We ran it as a between-subjects design — each underlying case was seen by each participant in only one of the four formats — to kill learning effects. Differences across formats were tested with chi-squared.

What we found
The headline numbers:
- Expert massime: 45% comprehension. Our ceiling, as expected.
- GPT-4o: 38% comprehension. Significantly better than raw judgments.
- Original judgments: 33% comprehension. The status quo.
- Fine-tuned LLaMA 2 7B: 30% comprehension. Slightly worse than the raw judgment.
That last one is worth a beat. Fine-tuning a small open model on 10,000 expert summaries didn’t help. It hurt. Capacity matters; for this task, 7B parameters appears to be too small to internalize the structural understanding that makes a good massima.
GPT-4o, on the other hand, gives a meaningful 5-point lift over reading the judgment yourself. That’s real.
And then it gets uncomfortable
Here’s the part that should give you pause.
When we looked at which kinds of wrong answers people gave, GPT-4o readers showed a much higher rate of confident incorrectness. They didn’t just misunderstand — they came away with strong, definite, wrong understandings of what the court had ruled.
The text was fluent. Authoritative. Smooth. It read like an expert wrote it. And in the cases where it was wrong, that fluency made the readers more, not less, sure that they understood.
This isn’t unique to legal summarization. It’s the well-known LLM pattern of fluent confabulation. But the stakes change radically when the topic is “what did the constitutional court say about your rights.” A confidently wrong reader of a court ruling is worse than a confused reader of one. Confusion prompts you to ask. Confidence does not.
What educational background did to the picture
Participants with legal knowledge had more uniform comprehension across all text types — they could read the original judgment about as well as the summary. The format mattered less because they brought their own grounding.

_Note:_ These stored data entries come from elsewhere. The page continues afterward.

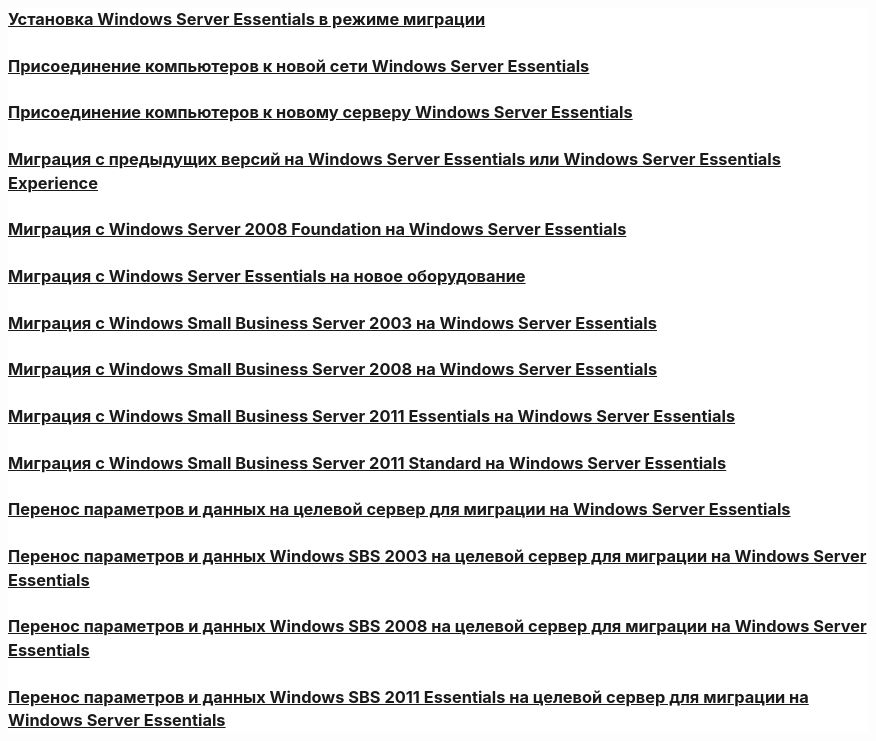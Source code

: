 ### [Установка Windows Server Essentials в режиме миграции](migrate/Install-Windows-Server-Essentials-in-migration-mode.md)
### [Присоединение компьютеров к новой сети Windows Server Essentials](migrate/Join-computers-to-the-new-Windows-Server-Essentials-network.md)
### [Присоединение компьютеров к новому серверу Windows Server Essentials](migrate/Join-computers-to-the-new-Windows-Server-Essentials-server.md)
### [Миграция с предыдущих версий на Windows Server Essentials или Windows Server Essentials Experience](migrate/Migrate-from-Previous-Versions-to-Windows-Server-Essentials-or-Windows-Server-Essentials-Experience.md)
### [Миграция с Windows Server 2008 Foundation на Windows Server Essentials](migrate/Migrate-Windows-Server-2008-Foundation-to-Windows-Server-Essentials.md)
### [Миграция с Windows Server Essentials на новое оборудование](migrate/Migrate-Windows-Server-Essentials-to-New-Hardware.md)
### [Миграция с Windows Small Business Server 2003 на Windows Server Essentials](migrate/Migrate-Windows-Small-Business-Server-2003-to-Windows-Server-Essentials.md)
### [Миграция с Windows Small Business Server 2008 на Windows Server Essentials](migrate/Migrate-Windows-Small-Business-Server-2008-to-Windows-Server-Essentials.md)
### [Миграция с Windows Small Business Server 2011 Essentials на Windows Server Essentials](migrate/Migrate-Windows-Small-Business-Server-2011-Essentials-to-Windows-Server-Essentials.md)
### [Миграция с Windows Small Business Server 2011 Standard на Windows Server Essentials](migrate/Migrate-Windows-Small-Business-Server-2011-Standard-to-Windows-Server-Essentials.md)
### [Перенос параметров и данных на целевой сервер для миграции на Windows Server Essentials](migrate/Move-settings-and-data-to-the-Destination-Server-for-Windows-Server-Essentials-migration.md)
### [Перенос параметров и данных Windows SBS 2003 на целевой сервер для миграции на Windows Server Essentials](migrate/Move-Windows-SBS-2003-settings-and-data-to-the-Destination-Server-for-Windows-Server-Essentials-migration.md)
### [Перенос параметров и данных Windows SBS 2008 на целевой сервер для миграции на Windows Server Essentials](migrate/Move-Windows-SBS-2008-settings-and-data-to-the-Destination-Server-for-Windows-Server-Essentials-migration.md)
### [Перенос параметров и данных Windows SBS 2011 Essentials на целевой сервер для миграции на Windows Server Essentials](migrate/Move-Windows-SBS-2011-Essentials-to-the-Destination-Server-for-migration.md)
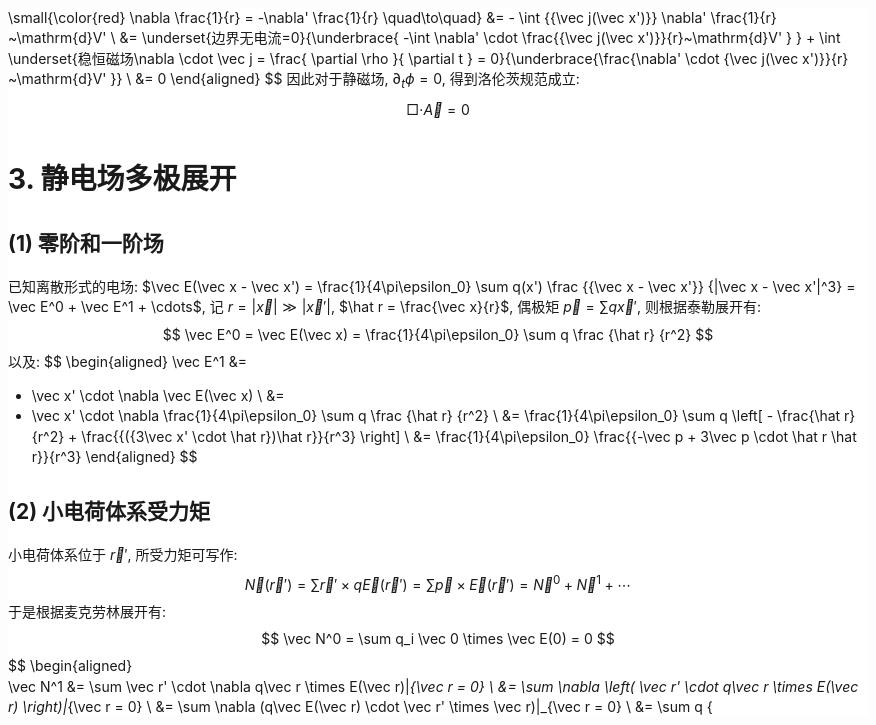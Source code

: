 \small{\color{red} \nabla \frac{1}{r} = -\nabla' \frac{1}{r} \quad\to\quad}
&= - \int  {{\vec j(\vec x')}} \nabla' \frac{1}{r} ~\mathrm{d}V' \\
&=
\underset{边界无电流=0}{\underbrace{ -\int \nabla' \cdot  \frac{{\vec j(\vec x')}}{r}~\mathrm{d}V' } }
+
\int \underset{稳恒磁场\nabla \cdot \vec j = \frac{ \partial \rho }{ \partial t } = 0}{\underbrace{\frac{\nabla' \cdot  {\vec j(\vec x')}}{r}  ~\mathrm{d}V' }}
\\
&= 0
\end{aligned}
$$
因此对于静磁场, $\partial_t \phi = 0$, 得到洛伦茨规范成立:
$$
\Box \cdot  \vec A  = 0
$$
# 3. 静电场多极展开
## (1) 零阶和一阶场
已知离散形式的电场: $\vec E(\vec x - \vec x') = \frac{1}{4\pi\epsilon_0} \sum q(x') \frac {{\vec x - \vec x'}} {|\vec x - \vec x'|^3} = \vec E^0 + \vec E^1 + \cdots$, 记 $r = |\vec x| \gg |\vec x'|$, $\hat r = \frac{\vec x}{r}$, 偶极矩 $\vec p = \sum q\vec x'$, 则根据泰勒展开有:
$$
\vec E^0 = \vec E(\vec x) = \frac{1}{4\pi\epsilon_0} \sum q \frac {\hat r} {r^2}
$$
以及:
$$
\begin{aligned}
\vec E^1 &=
- \vec x' \cdot \nabla \vec E(\vec x)
\\ 
&=
- \vec x' \cdot \nabla  \frac{1}{4\pi\epsilon_0} \sum q \frac {\hat r} {r^2}
\\
&=
\frac{1}{4\pi\epsilon_0} \sum q \left[  - \frac{\hat r}{r^2} + \frac{{({3\vec x' \cdot \hat r})\hat r}}{r^3} \right] \\
&=
\frac{1}{4\pi\epsilon_0}  \frac{{-\vec p + 3\vec p \cdot \hat r \hat r}}{r^3}
\end{aligned}
$$
## (2) 小电荷体系受力矩
小电荷体系位于 $\vec r'$, 所受力矩可写作:
$$
\vec N(\vec r') = \sum\vec r'\times q\vec E(\vec r') = \sum \vec p\times \vec E(\vec r') = \vec N^0 + \vec N^1 + \cdots
$$
于是根据麦克劳林展开有:
$$
\vec N^0 = \sum q_i \vec 0 \times \vec E(0) = 0
$$
$$
\begin{aligned}  
\vec N^1 &= 
\sum \vec r' \cdot \nabla q\vec r \times E(\vec r)|_{\vec r = 0}
\\ 
&= 
\sum \nabla \left(  \vec r' \cdot q\vec r \times E(\vec r) \right)|_{\vec r = 0}   \\
&=
\sum \nabla (q\vec E(\vec r) \cdot \vec r' \times \vec r)|_{\vec r = 0}  \\
&=
\sum q \{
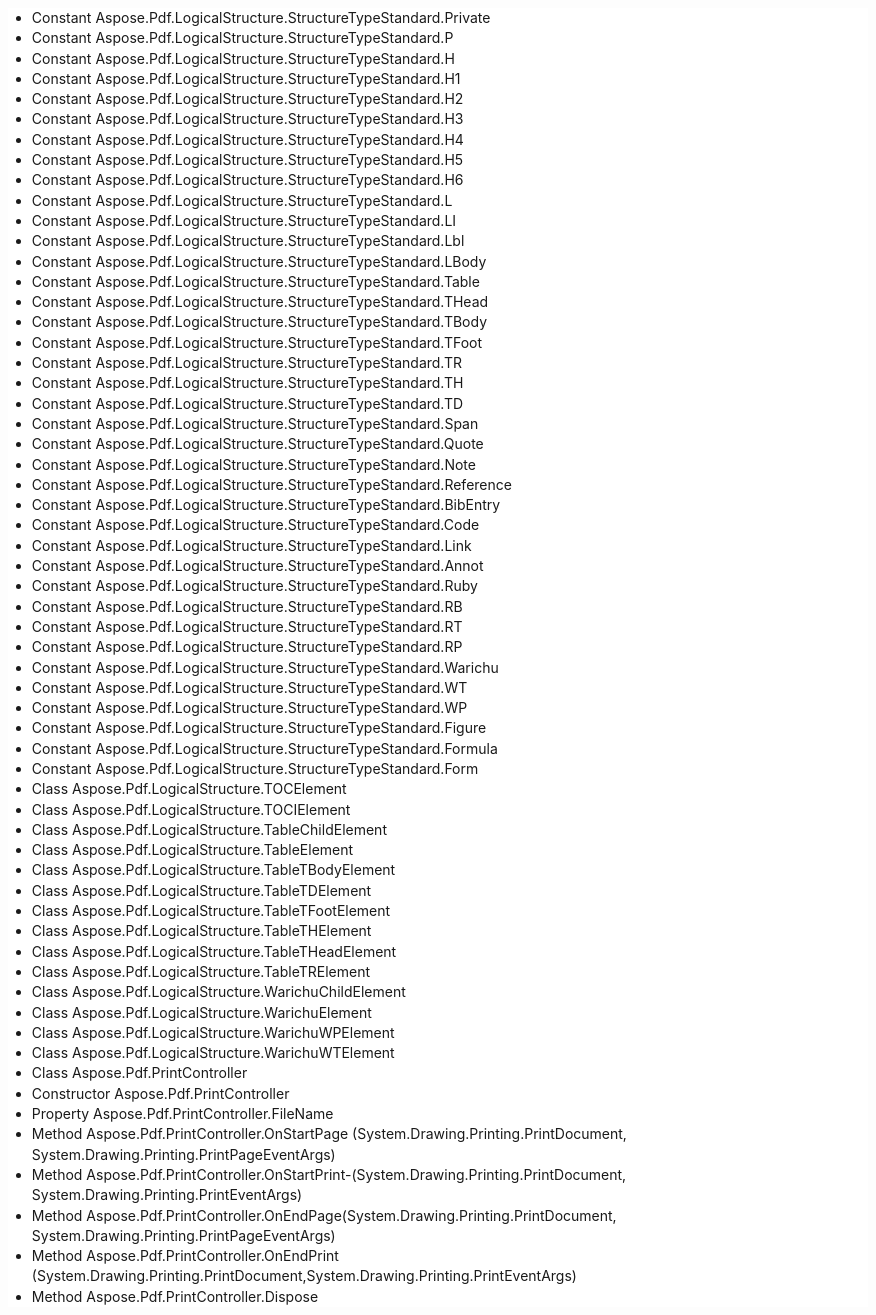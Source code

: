 - Constant Aspose.Pdf.LogicalStructure.StructureTypeStandard.Private
- Constant Aspose.Pdf.LogicalStructure.StructureTypeStandard.P
- Constant Aspose.Pdf.LogicalStructure.StructureTypeStandard.H
- Constant Aspose.Pdf.LogicalStructure.StructureTypeStandard.H1
- Constant Aspose.Pdf.LogicalStructure.StructureTypeStandard.H2
- Constant Aspose.Pdf.LogicalStructure.StructureTypeStandard.H3
- Constant Aspose.Pdf.LogicalStructure.StructureTypeStandard.H4
- Constant Aspose.Pdf.LogicalStructure.StructureTypeStandard.H5
- Constant Aspose.Pdf.LogicalStructure.StructureTypeStandard.H6
- Constant Aspose.Pdf.LogicalStructure.StructureTypeStandard.L
- Constant Aspose.Pdf.LogicalStructure.StructureTypeStandard.LI
- Constant Aspose.Pdf.LogicalStructure.StructureTypeStandard.Lbl
- Constant Aspose.Pdf.LogicalStructure.StructureTypeStandard.LBody
- Constant Aspose.Pdf.LogicalStructure.StructureTypeStandard.Table
- Constant Aspose.Pdf.LogicalStructure.StructureTypeStandard.THead
- Constant Aspose.Pdf.LogicalStructure.StructureTypeStandard.TBody
- Constant Aspose.Pdf.LogicalStructure.StructureTypeStandard.TFoot
- Constant Aspose.Pdf.LogicalStructure.StructureTypeStandard.TR
- Constant Aspose.Pdf.LogicalStructure.StructureTypeStandard.TH
- Constant Aspose.Pdf.LogicalStructure.StructureTypeStandard.TD
- Constant Aspose.Pdf.LogicalStructure.StructureTypeStandard.Span
- Constant Aspose.Pdf.LogicalStructure.StructureTypeStandard.Quote
- Constant Aspose.Pdf.LogicalStructure.StructureTypeStandard.Note
- Constant Aspose.Pdf.LogicalStructure.StructureTypeStandard.Reference
- Constant Aspose.Pdf.LogicalStructure.StructureTypeStandard.BibEntry
- Constant Aspose.Pdf.LogicalStructure.StructureTypeStandard.Code
- Constant Aspose.Pdf.LogicalStructure.StructureTypeStandard.Link
- Constant Aspose.Pdf.LogicalStructure.StructureTypeStandard.Annot
- Constant Aspose.Pdf.LogicalStructure.StructureTypeStandard.Ruby
- Constant Aspose.Pdf.LogicalStructure.StructureTypeStandard.RB
- Constant Aspose.Pdf.LogicalStructure.StructureTypeStandard.RT
- Constant Aspose.Pdf.LogicalStructure.StructureTypeStandard.RP
- Constant Aspose.Pdf.LogicalStructure.StructureTypeStandard.Warichu
- Constant Aspose.Pdf.LogicalStructure.StructureTypeStandard.WT
- Constant Aspose.Pdf.LogicalStructure.StructureTypeStandard.WP
- Constant Aspose.Pdf.LogicalStructure.StructureTypeStandard.Figure
- Constant Aspose.Pdf.LogicalStructure.StructureTypeStandard.Formula
- Constant Aspose.Pdf.LogicalStructure.StructureTypeStandard.Form
- Class Aspose.Pdf.LogicalStructure.TOCElement
- Class Aspose.Pdf.LogicalStructure.TOCIElement
- Class Aspose.Pdf.LogicalStructure.TableChildElement
- Class Aspose.Pdf.LogicalStructure.TableElement
- Class Aspose.Pdf.LogicalStructure.TableTBodyElement
- Class Aspose.Pdf.LogicalStructure.TableTDElement
- Class Aspose.Pdf.LogicalStructure.TableTFootElement
- Class Aspose.Pdf.LogicalStructure.TableTHElement
- Class Aspose.Pdf.LogicalStructure.TableTHeadElement
- Class Aspose.Pdf.LogicalStructure.TableTRElement
- Class Aspose.Pdf.LogicalStructure.WarichuChildElement
- Class Aspose.Pdf.LogicalStructure.WarichuElement
- Class Aspose.Pdf.LogicalStructure.WarichuWPElement
- Class Aspose.Pdf.LogicalStructure.WarichuWTElement
- Class Aspose.Pdf.PrintController
- Constructor Aspose.Pdf.PrintController
- Property Aspose.Pdf.PrintController.FileName
- Method Aspose.Pdf.PrintController.OnStartPage (System.Drawing.Printing.PrintDocument,<br/>System.Drawing.Printing.PrintPageEventArgs)
- Method Aspose.Pdf.PrintController.OnStartPrint-(System.Drawing.Printing.PrintDocument,<br/>System.Drawing.Printing.PrintEventArgs)
- Method Aspose.Pdf.PrintController.OnEndPage(System.Drawing.Printing.PrintDocument,<br/>System.Drawing.Printing.PrintPageEventArgs)
- Method Aspose.Pdf.PrintController.OnEndPrint<br/>(System.Drawing.Printing.PrintDocument,System.Drawing.Printing.PrintEventArgs)
- Method Aspose.Pdf.PrintController.Dispose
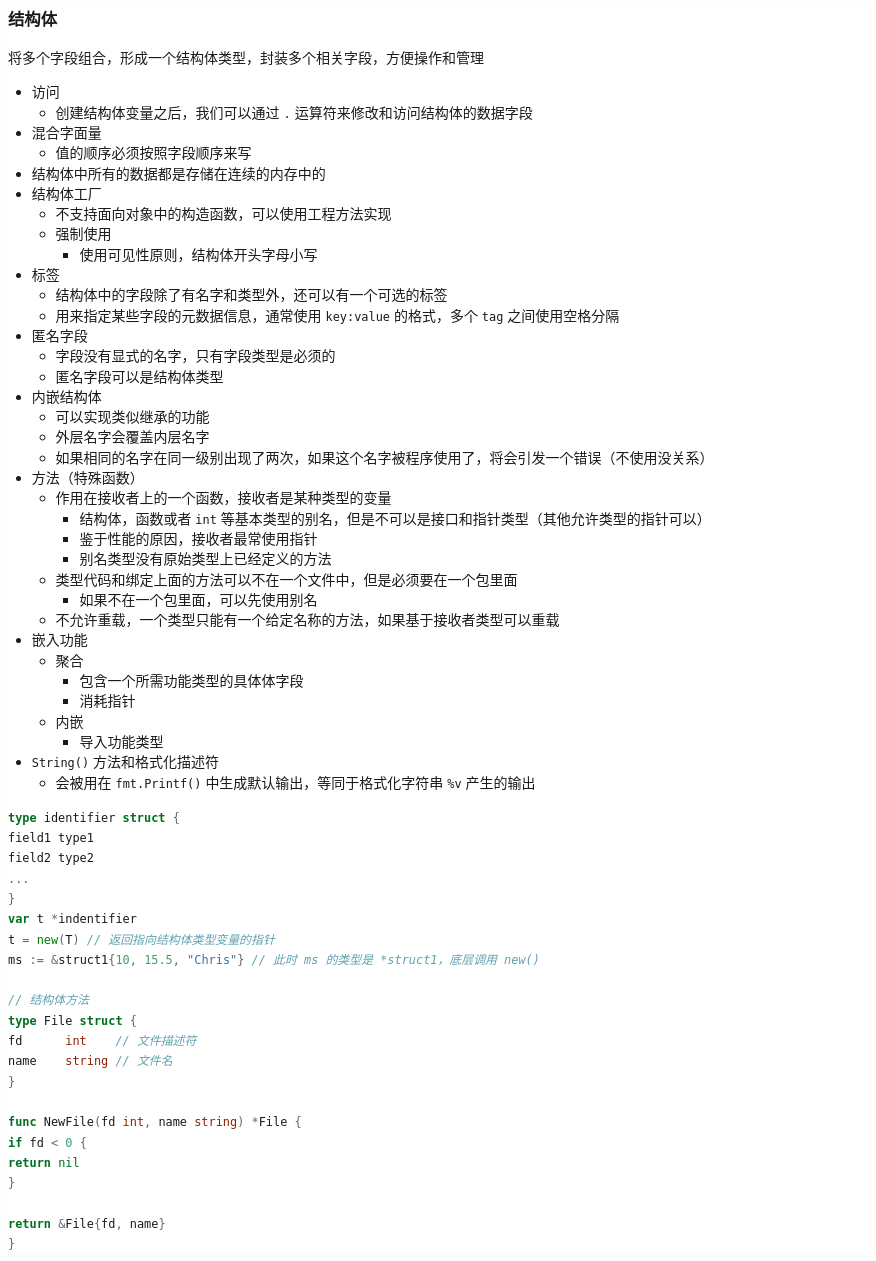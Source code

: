 ### 结构体

将多个字段组合，形成一个结构体类型，封装多个相关字段，方便操作和管理

- 访问
    - 创建结构体变量之后，我们可以通过 `.` 运算符来修改和访问结构体的数据字段
- 混合字面量
    - 值的顺序必须按照字段顺序来写
- 结构体中所有的数据都是存储在连续的内存中的
- 结构体工厂
    - 不支持面向对象中的构造函数，可以使用工程方法实现
    - 强制使用
        - 使用可见性原则，结构体开头字母小写
- 标签
    - 结构体中的字段除了有名字和类型外，还可以有一个可选的标签
    - 用来指定某些字段的元数据信息，通常使用 `key:value` 的格式，多个 `tag` 之间使用空格分隔
- 匿名字段
    - 字段没有显式的名字，只有字段类型是必须的
    - 匿名字段可以是结构体类型
- 内嵌结构体
    - 可以实现类似继承的功能
    - 外层名字会覆盖内层名字
    - 如果相同的名字在同一级别出现了两次，如果这个名字被程序使用了，将会引发一个错误（不使用没关系）
- 方法（特殊函数）
    - 作用在接收者上的一个函数，接收者是某种类型的变量
        - 结构体，函数或者 `int` 等基本类型的别名，但是不可以是接口和指针类型（其他允许类型的指针可以）
        - 鉴于性能的原因，接收者最常使用指针
        - 别名类型没有原始类型上已经定义的方法
    - 类型代码和绑定上面的方法可以不在一个文件中，但是必须要在一个包里面
        - 如果不在一个包里面，可以先使用别名
    - 不允许重载，一个类型只能有一个给定名称的方法，如果基于接收者类型可以重载
- 嵌入功能
    - 聚合
        - 包含一个所需功能类型的具体体字段
        - 消耗指针
    - 内嵌
        - 导入功能类型
- `String()` 方法和格式化描述符
    - 会被用在 `fmt.Printf()` 中生成默认输出，等同于格式化字符串 `%v` 产生的输出

```go
type identifier struct {
field1 type1
field2 type2
...
}
var t *indentifier
t = new(T) // 返回指向结构体类型变量的指针
ms := &struct1{10, 15.5, "Chris"} // 此时 ms 的类型是 *struct1，底层调用 new()

// 结构体方法
type File struct {
fd      int    // 文件描述符
name    string // 文件名
}

func NewFile(fd int, name string) *File {
if fd < 0 {
return nil
}

return &File{fd, name}
}

```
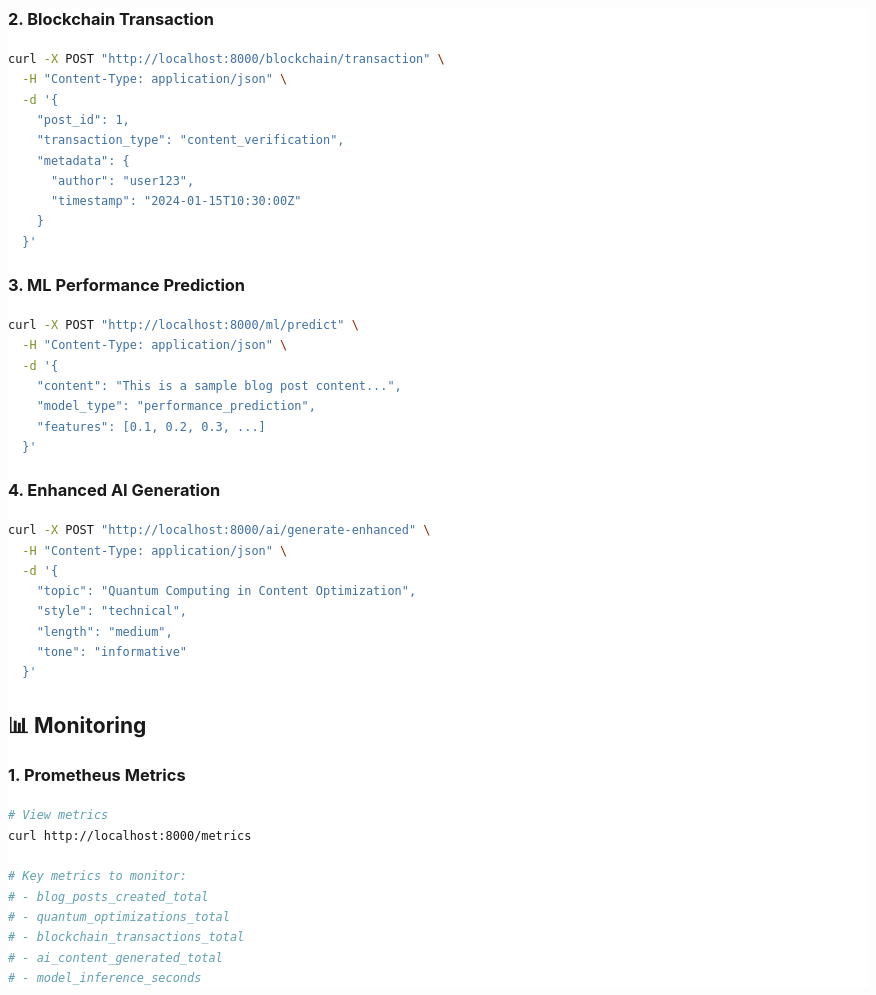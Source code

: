 ### 2. Blockchain Transaction
```bash
curl -X POST "http://localhost:8000/blockchain/transaction" \
  -H "Content-Type: application/json" \
  -d '{
    "post_id": 1,
    "transaction_type": "content_verification",
    "metadata": {
      "author": "user123",
      "timestamp": "2024-01-15T10:30:00Z"
    }
  }'
```

### 3. ML Performance Prediction
```bash
curl -X POST "http://localhost:8000/ml/predict" \
  -H "Content-Type: application/json" \
  -d '{
    "content": "This is a sample blog post content...",
    "model_type": "performance_prediction",
    "features": [0.1, 0.2, 0.3, ...]
  }'
```

### 4. Enhanced AI Generation
```bash
curl -X POST "http://localhost:8000/ai/generate-enhanced" \
  -H "Content-Type: application/json" \
  -d '{
    "topic": "Quantum Computing in Content Optimization",
    "style": "technical",
    "length": "medium",
    "tone": "informative"
  }'
```

## 📊 Monitoring

### 1. Prometheus Metrics
```bash
# View metrics
curl http://localhost:8000/metrics

# Key metrics to monitor:
# - blog_posts_created_total
# - quantum_optimizations_total
# - blockchain_transactions_total
# - ai_content_generated_total
# - model_inference_seconds
```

Participants without legal knowledge were enormously dependent on the format. They benefited the most from a good summary — and were the most vulnerable to a confidently wrong summary.
In other words: the people LLM summarization is supposed to help are also the people most exposed to its failure modes. That’s the design constraint anyone deploying this kind of tool needs to take seriously.
What to actually do with this
Three concrete takeaways.
For legal-tech builders: LLM summaries of legal text are a real win on accessibility, but raw deployment is dangerous. The right pattern is LLM drafts, expert review — use the model for scale, use the human for accuracy. The cost saving is in reviewing a draft instead of writing one from scratch.
For AI researchers: evaluation metrics that reward fluency and coherence will miss this entire class of failure. We need evaluation methods that probe for confident incorrectness specifically. A summary that reads beautifully but tells you the wrong thing is a worse failure than one that’s clunky but right.
For everyone else: when you read an AI-summarized legal document — or any high-stakes document — calibrate. The confidence in the prose is not evidence of the truth of the prose. The fluency is the package, not the contents.
The bigger picture
The accessibility of legal information is, ultimately, a question of democratic participation. When citizens can’t read the rulings that govern their lives, the principles of transparency and accountability erode. LLMs can help close that gap. They can also, if deployed without care, widen a different gap — the one between what people think they understand and what they actually do.
The technology is ready to assist. It’s not ready to be left alone.
Reference
This post is a divulgative summary of:
Pinna, G., Manzoni, L., De Lorenzo, A., Castelli, M. (2024). From Courts to Comprehension: Can LLMs Make Judgments More Accessible?. In: Proceedings of the 23rd IEEE/WIC International Conference on Web Intelligence and Intelligent Agent Technology (WI-IAT 2024), December 2024.
Research conducted at the University of Trieste and NOVA Information Management School (NOVA IMS), Universidade Nova de Lisboa.